◆ **ASSIGNED TASK**
Write every record out again exactly as shown below.

◆ **SUPPLIED DATA**
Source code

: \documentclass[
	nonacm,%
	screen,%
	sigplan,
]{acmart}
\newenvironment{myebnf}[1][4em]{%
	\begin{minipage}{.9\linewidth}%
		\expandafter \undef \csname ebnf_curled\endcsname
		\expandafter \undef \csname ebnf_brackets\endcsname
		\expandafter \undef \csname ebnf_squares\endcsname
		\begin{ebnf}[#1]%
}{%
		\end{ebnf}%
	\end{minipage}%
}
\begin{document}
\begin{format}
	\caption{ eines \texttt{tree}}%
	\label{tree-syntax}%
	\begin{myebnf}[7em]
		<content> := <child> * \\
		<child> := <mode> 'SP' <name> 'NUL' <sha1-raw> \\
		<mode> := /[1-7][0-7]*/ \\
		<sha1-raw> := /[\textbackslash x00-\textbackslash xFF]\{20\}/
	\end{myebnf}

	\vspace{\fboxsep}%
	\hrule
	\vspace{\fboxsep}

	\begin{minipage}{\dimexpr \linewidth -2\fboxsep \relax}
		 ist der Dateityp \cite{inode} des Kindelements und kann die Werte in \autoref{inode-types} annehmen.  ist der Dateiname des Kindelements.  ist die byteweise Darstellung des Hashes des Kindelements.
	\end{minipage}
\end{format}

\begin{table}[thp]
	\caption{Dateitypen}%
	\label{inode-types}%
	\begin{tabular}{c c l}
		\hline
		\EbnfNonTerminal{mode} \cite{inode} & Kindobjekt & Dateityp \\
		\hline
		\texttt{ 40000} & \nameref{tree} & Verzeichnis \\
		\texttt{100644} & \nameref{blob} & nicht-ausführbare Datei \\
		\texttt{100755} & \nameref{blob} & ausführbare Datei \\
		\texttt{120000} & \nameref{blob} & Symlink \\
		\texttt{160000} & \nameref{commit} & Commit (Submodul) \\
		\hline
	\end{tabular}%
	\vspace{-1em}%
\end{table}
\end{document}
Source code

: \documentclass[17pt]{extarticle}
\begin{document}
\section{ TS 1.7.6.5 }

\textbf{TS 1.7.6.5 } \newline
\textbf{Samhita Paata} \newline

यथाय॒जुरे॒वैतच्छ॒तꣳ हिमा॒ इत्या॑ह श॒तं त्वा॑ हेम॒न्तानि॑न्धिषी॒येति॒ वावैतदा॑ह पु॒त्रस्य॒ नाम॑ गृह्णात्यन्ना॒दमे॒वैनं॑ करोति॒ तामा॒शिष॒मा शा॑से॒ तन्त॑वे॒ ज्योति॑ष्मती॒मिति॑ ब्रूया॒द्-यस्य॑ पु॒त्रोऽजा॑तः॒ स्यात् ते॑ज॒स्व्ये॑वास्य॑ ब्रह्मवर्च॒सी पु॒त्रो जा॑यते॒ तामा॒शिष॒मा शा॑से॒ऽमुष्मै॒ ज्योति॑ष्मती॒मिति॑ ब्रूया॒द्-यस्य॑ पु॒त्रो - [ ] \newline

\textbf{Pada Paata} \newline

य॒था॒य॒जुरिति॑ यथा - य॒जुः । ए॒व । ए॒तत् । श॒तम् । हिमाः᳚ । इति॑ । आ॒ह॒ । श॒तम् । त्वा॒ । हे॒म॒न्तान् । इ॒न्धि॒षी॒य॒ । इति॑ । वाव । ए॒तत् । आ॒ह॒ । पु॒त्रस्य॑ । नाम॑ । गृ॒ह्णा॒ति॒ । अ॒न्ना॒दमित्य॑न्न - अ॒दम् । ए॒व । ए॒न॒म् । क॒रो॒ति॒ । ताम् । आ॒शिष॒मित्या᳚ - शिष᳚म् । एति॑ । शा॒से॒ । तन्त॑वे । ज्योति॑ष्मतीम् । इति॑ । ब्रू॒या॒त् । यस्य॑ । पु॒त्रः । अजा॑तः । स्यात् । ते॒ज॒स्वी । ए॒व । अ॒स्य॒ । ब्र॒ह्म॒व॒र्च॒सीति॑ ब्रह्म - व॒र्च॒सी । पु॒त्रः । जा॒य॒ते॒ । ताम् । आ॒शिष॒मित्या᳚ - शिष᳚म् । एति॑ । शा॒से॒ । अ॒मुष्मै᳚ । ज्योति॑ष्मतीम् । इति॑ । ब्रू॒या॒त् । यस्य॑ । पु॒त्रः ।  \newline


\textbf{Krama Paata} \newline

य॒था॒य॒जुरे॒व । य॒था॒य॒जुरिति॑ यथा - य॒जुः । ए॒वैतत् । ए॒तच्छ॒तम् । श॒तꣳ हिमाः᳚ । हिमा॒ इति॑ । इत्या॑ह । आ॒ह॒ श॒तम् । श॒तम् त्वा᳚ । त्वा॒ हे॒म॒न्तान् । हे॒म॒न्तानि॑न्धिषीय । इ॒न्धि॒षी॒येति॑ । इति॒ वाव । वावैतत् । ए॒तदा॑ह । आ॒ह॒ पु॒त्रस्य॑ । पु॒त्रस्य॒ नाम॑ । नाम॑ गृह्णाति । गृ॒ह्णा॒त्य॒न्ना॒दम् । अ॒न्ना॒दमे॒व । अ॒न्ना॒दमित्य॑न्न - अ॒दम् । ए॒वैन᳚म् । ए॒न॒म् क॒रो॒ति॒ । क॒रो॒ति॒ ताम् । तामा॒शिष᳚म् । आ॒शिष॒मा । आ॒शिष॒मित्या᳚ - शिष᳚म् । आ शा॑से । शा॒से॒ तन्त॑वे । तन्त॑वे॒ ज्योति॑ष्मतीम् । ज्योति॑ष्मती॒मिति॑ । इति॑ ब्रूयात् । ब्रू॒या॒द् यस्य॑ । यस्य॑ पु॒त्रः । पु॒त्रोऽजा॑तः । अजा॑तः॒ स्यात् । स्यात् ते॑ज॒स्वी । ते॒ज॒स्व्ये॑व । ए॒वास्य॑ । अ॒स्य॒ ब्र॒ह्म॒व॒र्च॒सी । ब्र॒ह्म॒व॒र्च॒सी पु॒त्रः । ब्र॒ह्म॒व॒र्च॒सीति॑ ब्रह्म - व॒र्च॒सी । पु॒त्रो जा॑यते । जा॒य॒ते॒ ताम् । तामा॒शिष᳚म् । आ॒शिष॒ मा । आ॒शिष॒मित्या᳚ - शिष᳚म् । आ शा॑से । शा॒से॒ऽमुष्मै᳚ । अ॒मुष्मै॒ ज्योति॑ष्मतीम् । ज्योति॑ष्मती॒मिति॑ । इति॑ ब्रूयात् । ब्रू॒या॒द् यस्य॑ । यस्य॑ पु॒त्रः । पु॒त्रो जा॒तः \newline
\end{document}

◆ **TASK SOLUTION**
Source code

: \documentclass[
	nonacm,%
	screen,%
	sigplan,
]{acmart}
\newenvironment{myebnf}[1][4em]{%
	\begin{minipage}{.9\linewidth}%
		\expandafter \undef \csname ebnf_curled\endcsname
		\expandafter \undef \csname ebnf_brackets\endcsname
		\expandafter \undef \csname ebnf_squares\endcsname
		\begin{ebnf}[#1]%
}{%
		\end{ebnf}%
	\end{minipage}%
}
\begin{document}
\begin{format}
	\caption{ eines \texttt{tree}}%
	\label{tree-syntax}%
	\begin{myebnf}[7em]
		<content> := <child> * \\
		<child> := <mode> 'SP' <name> 'NUL' <sha1-raw> \\
		<mode> := /[1-7][0-7]*/ \\
		<sha1-raw> := /[\textbackslash x00-\textbackslash xFF]\{20\}/
	\end{myebnf}

	\vspace{\fboxsep}%
	\hrule
	\vspace{\fboxsep}

	\begin{minipage}{\dimexpr \linewidth -2\fboxsep \relax}
		 ist der Dateityp \cite{inode} des Kindelements und kann die Werte in \autoref{inode-types} annehmen.  ist der Dateiname des Kindelements.  ist die byteweise Darstellung des Hashes des Kindelements.
	\end{minipage}
\end{format}

\begin{table}[thp]
	\caption{Dateitypen}%
	\label{inode-types}%
	\begin{tabular}{c c l}
		\hline
		\EbnfNonTerminal{mode} \cite{inode} & Kindobjekt & Dateityp \\
		\hline
		\texttt{ 40000} & \nameref{tree} & Verzeichnis \\
		\texttt{100644} & \nameref{blob} & nicht-ausführbare Datei \\
		\texttt{100755} & \nameref{blob} & ausführbare Datei \\
		\texttt{120000} & \nameref{blob} & Symlink \\
		\texttt{160000} & \nameref{commit} & Commit (Submodul) \\
		\hline
	\end{tabular}%
	\vspace{-1em}%
\end{table}
\end{document}
Source code

: \documentclass[17pt]{extarticle}
\begin{document}
\section{ TS 1.7.6.5 }

\textbf{TS 1.7.6.5 } \newline
\textbf{Samhita Paata} \newline

यथाय॒जुरे॒वैतच्छ॒तꣳ हिमा॒ इत्या॑ह श॒तं त्वा॑ हेम॒न्तानि॑न्धिषी॒येति॒ वावैतदा॑ह पु॒त्रस्य॒ नाम॑ गृह्णात्यन्ना॒दमे॒वैनं॑ करोति॒ तामा॒शिष॒मा शा॑से॒ तन्त॑वे॒ ज्योति॑ष्मती॒मिति॑ ब्रूया॒द्-यस्य॑ पु॒त्रोऽजा॑तः॒ स्यात् ते॑ज॒स्व्ये॑वास्य॑ ब्रह्मवर्च॒सी पु॒त्रो जा॑यते॒ तामा॒शिष॒मा शा॑से॒ऽमुष्मै॒ ज्योति॑ष्मती॒मिति॑ ब्रूया॒द्-यस्य॑ पु॒त्रो - [ ] \newline

\textbf{Pada Paata} \newline

य॒था॒य॒जुरिति॑ यथा - य॒जुः । ए॒व । ए॒तत् । श॒तम् । हिमाः᳚ । इति॑ । आ॒ह॒ । श॒तम् । त्वा॒ । हे॒म॒न्तान् । इ॒न्धि॒षी॒य॒ । इति॑ । वाव । ए॒तत् । आ॒ह॒ । पु॒त्रस्य॑ । नाम॑ । गृ॒ह्णा॒ति॒ । अ॒न्ना॒दमित्य॑न्न - अ॒दम् । ए॒व । ए॒न॒म् । क॒रो॒ति॒ । ताम् । आ॒शिष॒मित्या᳚ - शिष᳚म् । एति॑ । शा॒से॒ । तन्त॑वे । ज्योति॑ष्मतीम् । इति॑ । ब्रू॒या॒त् । यस्य॑ । पु॒त्रः । अजा॑तः । स्यात् । ते॒ज॒स्वी । ए॒व । अ॒स्य॒ । ब्र॒ह्म॒व॒र्च॒सीति॑ ब्रह्म - व॒र्च॒सी । पु॒त्रः । जा॒य॒ते॒ । ताम् । आ॒शिष॒मित्या᳚ - शिष᳚म् । एति॑ । शा॒से॒ । अ॒मुष्मै᳚ । ज्योति॑ष्मतीम् । इति॑ । ब्रू॒या॒त् । यस्य॑ । पु॒त्रः ।  \newline


\textbf{Krama Paata} \newline

य॒था॒य॒जुरे॒व । य॒था॒य॒जुरिति॑ यथा - य॒जुः । ए॒वैतत् । ए॒तच्छ॒तम् । श॒तꣳ हिमाः᳚ । हिमा॒ इति॑ । इत्या॑ह । आ॒ह॒ श॒तम् । श॒तम् त्वा᳚ । त्वा॒ हे॒म॒न्तान् । हे॒म॒न्तानि॑न्धिषीय । इ॒न्धि॒षी॒येति॑ । इति॒ वाव । वावैतत् । ए॒तदा॑ह । आ॒ह॒ पु॒त्रस्य॑ । पु॒त्रस्य॒ नाम॑ । नाम॑ गृह्णाति । गृ॒ह्णा॒त्य॒न्ना॒दम् । अ॒न्ना॒दमे॒व । अ॒न्ना॒दमित्य॑न्न - अ॒दम् । ए॒वैन᳚म् । ए॒न॒म् क॒रो॒ति॒ । क॒रो॒ति॒ ताम् । तामा॒शिष᳚म् । आ॒शिष॒मा । आ॒शिष॒मित्या᳚ - शिष᳚म् । आ शा॑से । शा॒से॒ तन्त॑वे । तन्त॑वे॒ ज्योति॑ष्मतीम् । ज्योति॑ष्मती॒मिति॑ । इति॑ ब्रूयात् । ब्रू॒या॒द् यस्य॑ । यस्य॑ पु॒त्रः । पु॒त्रोऽजा॑तः । अजा॑तः॒ स्यात् । स्यात् ते॑ज॒स्वी । ते॒ज॒स्व्ये॑व । ए॒वास्य॑ । अ॒स्य॒ ब्र॒ह्म॒व॒र्च॒सी । ब्र॒ह्म॒व॒र्च॒सी पु॒त्रः । ब्र॒ह्म॒व॒र्च॒सीति॑ ब्रह्म - व॒र्च॒सी । पु॒त्रो जा॑यते । जा॒य॒ते॒ ताम् । तामा॒शिष᳚म् । आ॒शिष॒ मा । आ॒शिष॒मित्या᳚ - शिष᳚म् । आ शा॑से । शा॒से॒ऽमुष्मै᳚ । अ॒मुष्मै॒ ज्योति॑ष्मतीम् । ज्योति॑ष्मती॒मिति॑ । इति॑ ब्रूयात् । ब्रू॒या॒द् यस्य॑ । यस्य॑ पु॒त्रः । पु॒त्रो जा॒तः \newline
\end{document}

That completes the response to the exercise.